═══ Provided data ═══
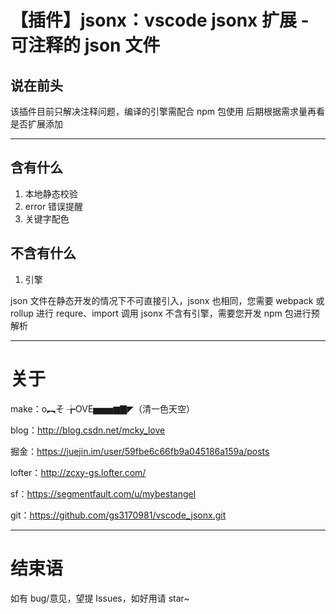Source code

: # 【插件】jsonx：vscode jsonx 扩展 - 可注释的 json 文件

## 说在前头

该插件目前只解决注释问题，编译的引擎需配合 npm 包使用
后期根据需求量再看是否扩展添加

---

## 含有什么

1. 本地静态校验
2. error 错误提醒
3. 关键字配色

## 不含有什么

1. 引擎

json 文件在静态开发的情况下不可直接引入，jsonx 也相同，您需要 webpack 或 rollup 进行 requre、import 调用
jsonx 不含有引擎，需要您开发 npm 包进行预解析

---

# 关于

make：o︻そ ╆OVE▅▅▅▆▇◤（清一色天空）

blog：http://blog.csdn.net/mcky_love

掘金：https://juejin.im/user/59fbe6c66fb9a045186a159a/posts

lofter：http://zcxy-gs.lofter.com/

sf：https://segmentfault.com/u/mybestangel

git：https://github.com/gs3170981/vscode_jsonx.git

---

# 结束语

如有 bug/意见，望提 Issues，如好用请 star~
═══
Output all the records above exactly, but without their images.

Source code

: # 【插件】jsonx：vscode jsonx 扩展 - 可注释的 json 文件

## 说在前头

该插件目前只解决注释问题，编译的引擎需配合 npm 包使用
后期根据需求量再看是否扩展添加

---

## 含有什么

1. 本地静态校验
2. error 错误提醒
3. 关键字配色

## 不含有什么

1. 引擎

json 文件在静态开发的情况下不可直接引入，jsonx 也相同，您需要 webpack 或 rollup 进行 requre、import 调用
jsonx 不含有引擎，需要您开发 npm 包进行预解析

---

# 关于

make：o︻そ ╆OVE▅▅▅▆▇◤（清一色天空）

blog：http://blog.csdn.net/mcky_love

掘金：https://juejin.im/user/59fbe6c66fb9a045186a159a/posts

lofter：http://zcxy-gs.lofter.com/

sf：https://segmentfault.com/u/mybestangel

git：https://github.com/gs3170981/vscode_jsonx.git

---

# 结束语

如有 bug/意见，望提 Issues，如好用请 star~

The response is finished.